Mais la puissance de la dynamo est finie. Et la promesse de rendement perpétuel s’effondre cruellement face au burnout ou à l’épidémie croissante d’anxiété.
Attribuer un but à chaque activité de la vie est une déclaration arrogante selon laquelle nous savons ce qui est meilleur pour nous, éliminant ainsi le doute salutaire qui nous permet d’emprunter des chemins inattendus.
Alors, que nous reste-t-il lorsque nous faisons quelque chose "pour rien" ?
Contempler… photographique
La contemplation est l’exaltation de la quiétude. C’est la preuve que nous vivons, et non que nous survivons simplement.

Byung-Chul Han approfondit ces sujets à travers divers exemples brillants. Il associe la contemplation à la poésie, comme une fête du langage :
"La poésie, au contraire, suspend le langage compris comme information. Dans la poésie, le langage se met en mode contemplation. Il devient inactif : « La poésie est précisément [...] le point où la langue, ayant désactivé ses fonctions communicatives et informatives, repose en elle-même, contemple sa puissance de dire et s’ouvre ainsi à une nouvelle possibilité d’usage. »" – Byung-Chul Han
C’est dans ces paragraphes que j’ai pu tracer un parallèle avec la photographie de rue, en opposition à la photographie journalistique ou publicitaire.

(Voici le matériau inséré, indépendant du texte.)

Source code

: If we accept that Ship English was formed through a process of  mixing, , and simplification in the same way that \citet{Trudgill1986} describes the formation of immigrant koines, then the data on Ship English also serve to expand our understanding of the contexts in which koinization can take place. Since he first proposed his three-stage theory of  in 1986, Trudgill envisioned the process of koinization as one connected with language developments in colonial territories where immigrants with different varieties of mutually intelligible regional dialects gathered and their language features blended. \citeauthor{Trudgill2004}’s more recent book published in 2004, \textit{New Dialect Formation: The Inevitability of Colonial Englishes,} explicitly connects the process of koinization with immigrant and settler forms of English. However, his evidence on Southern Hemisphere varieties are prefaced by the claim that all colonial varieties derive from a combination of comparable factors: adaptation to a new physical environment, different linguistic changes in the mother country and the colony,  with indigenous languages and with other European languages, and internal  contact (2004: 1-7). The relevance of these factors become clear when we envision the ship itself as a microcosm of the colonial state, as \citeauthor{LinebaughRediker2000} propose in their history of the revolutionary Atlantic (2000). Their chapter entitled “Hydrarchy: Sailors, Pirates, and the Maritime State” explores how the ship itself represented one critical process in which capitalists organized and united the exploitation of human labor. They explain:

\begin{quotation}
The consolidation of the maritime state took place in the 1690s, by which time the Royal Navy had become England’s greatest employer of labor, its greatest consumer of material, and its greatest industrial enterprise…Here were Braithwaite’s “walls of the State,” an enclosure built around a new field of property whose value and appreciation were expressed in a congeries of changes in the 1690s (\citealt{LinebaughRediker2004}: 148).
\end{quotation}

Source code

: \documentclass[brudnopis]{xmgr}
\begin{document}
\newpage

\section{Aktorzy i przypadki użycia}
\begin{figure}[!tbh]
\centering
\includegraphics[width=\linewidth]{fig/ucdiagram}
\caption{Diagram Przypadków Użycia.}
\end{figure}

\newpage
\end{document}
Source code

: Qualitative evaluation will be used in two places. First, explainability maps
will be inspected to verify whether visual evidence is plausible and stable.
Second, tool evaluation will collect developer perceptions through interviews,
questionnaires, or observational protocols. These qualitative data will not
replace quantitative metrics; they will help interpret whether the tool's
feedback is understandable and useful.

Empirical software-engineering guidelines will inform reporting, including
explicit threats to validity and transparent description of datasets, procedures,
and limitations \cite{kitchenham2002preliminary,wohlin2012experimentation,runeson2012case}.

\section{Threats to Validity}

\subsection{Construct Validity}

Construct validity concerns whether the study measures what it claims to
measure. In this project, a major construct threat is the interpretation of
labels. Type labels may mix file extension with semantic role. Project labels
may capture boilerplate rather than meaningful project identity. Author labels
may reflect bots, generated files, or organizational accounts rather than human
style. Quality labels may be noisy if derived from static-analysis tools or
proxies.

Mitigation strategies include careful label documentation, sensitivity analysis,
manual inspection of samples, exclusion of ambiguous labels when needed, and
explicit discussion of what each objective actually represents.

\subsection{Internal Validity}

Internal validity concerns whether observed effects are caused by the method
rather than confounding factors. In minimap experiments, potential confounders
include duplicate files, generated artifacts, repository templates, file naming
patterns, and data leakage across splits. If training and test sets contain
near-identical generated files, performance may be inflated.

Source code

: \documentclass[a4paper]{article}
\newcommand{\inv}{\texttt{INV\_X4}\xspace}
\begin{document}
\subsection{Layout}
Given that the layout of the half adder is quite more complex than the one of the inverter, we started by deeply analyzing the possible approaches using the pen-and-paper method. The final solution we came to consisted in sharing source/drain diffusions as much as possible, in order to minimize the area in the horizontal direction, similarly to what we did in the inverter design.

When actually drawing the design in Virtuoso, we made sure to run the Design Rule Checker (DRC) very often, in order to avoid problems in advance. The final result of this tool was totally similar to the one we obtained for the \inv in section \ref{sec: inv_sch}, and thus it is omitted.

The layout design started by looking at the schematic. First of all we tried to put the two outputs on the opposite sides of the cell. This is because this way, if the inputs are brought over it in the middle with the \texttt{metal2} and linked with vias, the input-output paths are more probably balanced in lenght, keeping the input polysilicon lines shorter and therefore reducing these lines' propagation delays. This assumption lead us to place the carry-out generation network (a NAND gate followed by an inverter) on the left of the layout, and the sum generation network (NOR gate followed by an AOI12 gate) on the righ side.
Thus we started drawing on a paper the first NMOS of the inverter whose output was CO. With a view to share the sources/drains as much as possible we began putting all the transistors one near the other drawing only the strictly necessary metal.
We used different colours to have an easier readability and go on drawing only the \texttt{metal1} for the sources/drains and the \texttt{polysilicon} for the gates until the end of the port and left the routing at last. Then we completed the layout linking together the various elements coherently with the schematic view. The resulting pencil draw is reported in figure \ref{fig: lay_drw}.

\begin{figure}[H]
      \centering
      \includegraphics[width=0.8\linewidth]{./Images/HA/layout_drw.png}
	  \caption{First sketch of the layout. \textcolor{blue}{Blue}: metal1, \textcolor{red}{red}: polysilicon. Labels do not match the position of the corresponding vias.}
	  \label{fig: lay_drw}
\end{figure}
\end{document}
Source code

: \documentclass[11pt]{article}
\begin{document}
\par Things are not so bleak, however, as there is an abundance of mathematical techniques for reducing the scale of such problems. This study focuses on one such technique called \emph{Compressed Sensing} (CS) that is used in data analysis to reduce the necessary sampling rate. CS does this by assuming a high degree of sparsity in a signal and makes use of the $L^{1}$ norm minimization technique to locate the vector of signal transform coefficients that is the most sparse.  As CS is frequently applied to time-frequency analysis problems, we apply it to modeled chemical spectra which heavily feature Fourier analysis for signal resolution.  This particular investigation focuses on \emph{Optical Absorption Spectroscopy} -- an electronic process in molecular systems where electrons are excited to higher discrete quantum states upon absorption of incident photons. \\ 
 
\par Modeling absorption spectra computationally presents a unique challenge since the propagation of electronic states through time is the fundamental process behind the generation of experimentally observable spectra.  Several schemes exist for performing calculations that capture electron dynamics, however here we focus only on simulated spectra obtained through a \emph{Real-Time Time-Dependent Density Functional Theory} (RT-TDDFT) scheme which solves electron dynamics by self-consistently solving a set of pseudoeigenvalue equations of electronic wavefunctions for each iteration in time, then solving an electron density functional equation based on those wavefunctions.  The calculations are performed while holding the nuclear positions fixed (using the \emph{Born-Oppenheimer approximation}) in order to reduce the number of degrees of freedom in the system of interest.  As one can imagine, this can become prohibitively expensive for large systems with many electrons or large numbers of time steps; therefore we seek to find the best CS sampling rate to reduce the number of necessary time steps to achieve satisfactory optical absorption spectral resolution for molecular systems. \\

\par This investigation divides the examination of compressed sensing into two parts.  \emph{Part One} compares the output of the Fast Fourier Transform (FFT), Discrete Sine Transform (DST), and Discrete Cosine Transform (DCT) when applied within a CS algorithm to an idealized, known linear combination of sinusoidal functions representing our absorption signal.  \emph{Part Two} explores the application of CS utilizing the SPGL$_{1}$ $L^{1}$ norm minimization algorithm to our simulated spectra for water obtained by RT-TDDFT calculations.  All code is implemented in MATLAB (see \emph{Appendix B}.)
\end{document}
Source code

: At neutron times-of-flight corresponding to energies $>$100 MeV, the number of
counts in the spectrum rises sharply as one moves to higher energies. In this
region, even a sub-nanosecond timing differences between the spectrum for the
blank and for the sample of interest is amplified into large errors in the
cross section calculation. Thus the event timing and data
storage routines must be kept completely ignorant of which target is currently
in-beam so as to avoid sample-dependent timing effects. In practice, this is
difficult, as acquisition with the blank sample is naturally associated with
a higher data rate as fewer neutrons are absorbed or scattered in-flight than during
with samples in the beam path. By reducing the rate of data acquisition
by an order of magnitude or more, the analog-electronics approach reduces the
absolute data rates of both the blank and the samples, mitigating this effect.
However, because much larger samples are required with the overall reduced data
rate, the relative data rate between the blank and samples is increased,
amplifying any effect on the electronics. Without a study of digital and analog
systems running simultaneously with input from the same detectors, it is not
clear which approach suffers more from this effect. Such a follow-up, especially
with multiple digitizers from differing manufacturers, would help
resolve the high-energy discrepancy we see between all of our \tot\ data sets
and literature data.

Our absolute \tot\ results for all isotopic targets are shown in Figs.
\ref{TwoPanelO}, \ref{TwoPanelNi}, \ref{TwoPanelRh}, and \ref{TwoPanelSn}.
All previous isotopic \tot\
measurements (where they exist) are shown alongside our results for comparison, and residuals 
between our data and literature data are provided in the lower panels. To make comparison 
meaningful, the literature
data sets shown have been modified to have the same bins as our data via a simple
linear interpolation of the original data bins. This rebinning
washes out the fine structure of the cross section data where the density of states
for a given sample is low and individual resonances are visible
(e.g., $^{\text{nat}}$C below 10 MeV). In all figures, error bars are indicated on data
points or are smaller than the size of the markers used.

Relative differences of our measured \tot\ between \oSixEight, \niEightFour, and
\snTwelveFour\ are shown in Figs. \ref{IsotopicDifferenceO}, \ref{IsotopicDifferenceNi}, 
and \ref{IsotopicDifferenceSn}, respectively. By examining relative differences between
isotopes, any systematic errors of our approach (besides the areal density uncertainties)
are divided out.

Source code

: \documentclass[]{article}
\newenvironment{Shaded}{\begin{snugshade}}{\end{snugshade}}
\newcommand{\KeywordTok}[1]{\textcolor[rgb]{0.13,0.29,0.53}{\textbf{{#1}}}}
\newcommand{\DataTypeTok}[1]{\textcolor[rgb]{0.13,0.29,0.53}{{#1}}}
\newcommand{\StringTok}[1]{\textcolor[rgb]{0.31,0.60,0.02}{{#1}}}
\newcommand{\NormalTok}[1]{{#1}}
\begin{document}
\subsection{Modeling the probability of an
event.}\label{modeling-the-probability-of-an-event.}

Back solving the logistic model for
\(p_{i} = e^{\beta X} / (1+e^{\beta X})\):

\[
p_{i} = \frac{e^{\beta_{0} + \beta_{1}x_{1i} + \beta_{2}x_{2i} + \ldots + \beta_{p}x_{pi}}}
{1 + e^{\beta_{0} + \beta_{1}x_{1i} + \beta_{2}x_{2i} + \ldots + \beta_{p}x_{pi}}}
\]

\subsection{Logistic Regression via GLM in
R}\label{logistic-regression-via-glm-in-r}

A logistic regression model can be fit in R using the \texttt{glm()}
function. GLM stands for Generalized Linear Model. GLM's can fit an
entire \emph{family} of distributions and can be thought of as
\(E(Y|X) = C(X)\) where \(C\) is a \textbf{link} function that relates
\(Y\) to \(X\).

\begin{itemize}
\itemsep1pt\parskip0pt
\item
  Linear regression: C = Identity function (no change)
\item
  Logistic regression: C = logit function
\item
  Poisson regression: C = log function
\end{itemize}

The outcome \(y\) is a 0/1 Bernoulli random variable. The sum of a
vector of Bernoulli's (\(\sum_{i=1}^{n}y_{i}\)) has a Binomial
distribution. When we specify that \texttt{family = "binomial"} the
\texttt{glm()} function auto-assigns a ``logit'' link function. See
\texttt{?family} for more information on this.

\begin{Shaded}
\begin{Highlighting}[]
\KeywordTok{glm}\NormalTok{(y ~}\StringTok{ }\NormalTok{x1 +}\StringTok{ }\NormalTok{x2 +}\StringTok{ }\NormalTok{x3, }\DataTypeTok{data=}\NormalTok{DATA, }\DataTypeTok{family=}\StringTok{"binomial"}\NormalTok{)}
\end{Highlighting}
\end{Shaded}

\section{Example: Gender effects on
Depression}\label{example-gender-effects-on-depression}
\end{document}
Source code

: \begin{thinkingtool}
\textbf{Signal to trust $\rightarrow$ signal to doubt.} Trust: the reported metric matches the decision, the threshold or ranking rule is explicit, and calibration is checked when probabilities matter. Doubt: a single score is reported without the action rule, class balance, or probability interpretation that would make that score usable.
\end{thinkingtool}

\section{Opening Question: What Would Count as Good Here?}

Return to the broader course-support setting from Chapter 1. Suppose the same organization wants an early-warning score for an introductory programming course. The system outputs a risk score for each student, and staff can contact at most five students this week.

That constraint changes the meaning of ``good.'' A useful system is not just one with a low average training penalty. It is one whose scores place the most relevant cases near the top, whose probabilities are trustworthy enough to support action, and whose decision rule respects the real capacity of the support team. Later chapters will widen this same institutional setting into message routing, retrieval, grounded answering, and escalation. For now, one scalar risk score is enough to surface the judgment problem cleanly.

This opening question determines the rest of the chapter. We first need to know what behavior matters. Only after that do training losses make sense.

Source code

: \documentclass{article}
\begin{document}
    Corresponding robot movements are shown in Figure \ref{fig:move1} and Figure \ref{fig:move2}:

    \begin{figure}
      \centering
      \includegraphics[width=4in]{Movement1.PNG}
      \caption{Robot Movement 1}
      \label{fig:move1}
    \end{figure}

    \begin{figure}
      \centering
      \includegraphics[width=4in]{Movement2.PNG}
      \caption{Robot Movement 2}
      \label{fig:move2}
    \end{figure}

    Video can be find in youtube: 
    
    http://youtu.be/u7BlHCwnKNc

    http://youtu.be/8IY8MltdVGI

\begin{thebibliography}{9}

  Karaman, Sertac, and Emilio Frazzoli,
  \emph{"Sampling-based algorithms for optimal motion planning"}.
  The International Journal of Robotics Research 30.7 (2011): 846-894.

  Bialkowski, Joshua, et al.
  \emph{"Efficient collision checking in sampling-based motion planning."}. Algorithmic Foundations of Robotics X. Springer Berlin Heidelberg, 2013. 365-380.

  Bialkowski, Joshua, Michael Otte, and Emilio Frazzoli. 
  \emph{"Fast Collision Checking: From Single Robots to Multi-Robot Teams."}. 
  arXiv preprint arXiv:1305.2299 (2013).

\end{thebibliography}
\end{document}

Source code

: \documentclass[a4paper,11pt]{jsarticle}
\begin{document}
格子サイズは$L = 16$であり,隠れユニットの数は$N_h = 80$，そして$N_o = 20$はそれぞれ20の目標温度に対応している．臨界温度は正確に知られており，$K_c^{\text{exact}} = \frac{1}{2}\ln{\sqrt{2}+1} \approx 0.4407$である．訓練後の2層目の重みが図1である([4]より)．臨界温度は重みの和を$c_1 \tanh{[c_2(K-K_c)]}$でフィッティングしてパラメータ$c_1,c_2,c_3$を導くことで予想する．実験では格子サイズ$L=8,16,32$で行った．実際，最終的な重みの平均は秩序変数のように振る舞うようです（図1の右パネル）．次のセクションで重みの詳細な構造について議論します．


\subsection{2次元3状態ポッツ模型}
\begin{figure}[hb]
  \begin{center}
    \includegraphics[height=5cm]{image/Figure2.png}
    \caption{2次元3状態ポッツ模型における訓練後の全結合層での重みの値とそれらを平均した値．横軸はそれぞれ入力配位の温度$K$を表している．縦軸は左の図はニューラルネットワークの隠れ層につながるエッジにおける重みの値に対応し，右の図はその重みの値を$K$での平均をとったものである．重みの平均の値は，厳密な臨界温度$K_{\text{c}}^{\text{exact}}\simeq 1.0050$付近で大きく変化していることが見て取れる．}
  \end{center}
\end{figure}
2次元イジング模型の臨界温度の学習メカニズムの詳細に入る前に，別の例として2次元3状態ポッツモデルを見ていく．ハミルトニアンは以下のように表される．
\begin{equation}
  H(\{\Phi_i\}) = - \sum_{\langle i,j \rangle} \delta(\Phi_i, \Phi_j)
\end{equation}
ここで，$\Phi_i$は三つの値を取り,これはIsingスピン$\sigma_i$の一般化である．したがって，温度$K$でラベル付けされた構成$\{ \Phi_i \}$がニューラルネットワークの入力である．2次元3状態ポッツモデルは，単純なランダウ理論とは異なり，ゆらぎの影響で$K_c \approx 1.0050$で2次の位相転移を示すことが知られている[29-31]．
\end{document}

La photographie de rue est un poème du quotidien. C’est la contemplation de l’éphémère. Elle nous oblige à prendre du recul et à observer. Elle diffère de la photographie journalistique ou publicitaire par son absence de but.
La déambulation est une forme de contemplation. Et la présence d’un appareil photo ne diminue en rien son essence ; sinon, la réflexion à travers l’écriture serait également une comparaison invalide.
Nous prenons des photos sans but, émerveillés par des détails invisibles à celui qui pense déjà à sa prochaine tâche.
Cadrage, jeu d’ombres, composition, saturation, ouverture… Tout se conjugue pour prêter attention à l’éphémère et le rendre éternel.
Avant de partir
Il est important de ne pas tomber dans une interprétation simpliste des textes de Byung-Chul Han. L’éloge de l’inactivité ne vise pas la suppression de l’activité, ni n’est une aspiration exclusive aux classes économiquement aisées.
La contemplation est le septième jour de repos après la création. C’est le Sabbat, c’est la fête d’anniversaire. Elle complète l’activité tout comme une carte postale photographique complète un souvenir ou comme une incubatrice de nouvelles idées.
Elle est accessible, à condition que nous soyons capables de renoncer à certains de nos objectifs et de nos buts pour les remplacer par l’absurde, la célébration, la danse, la photographie.
Et, comme toujours, merci de m’avoir lu.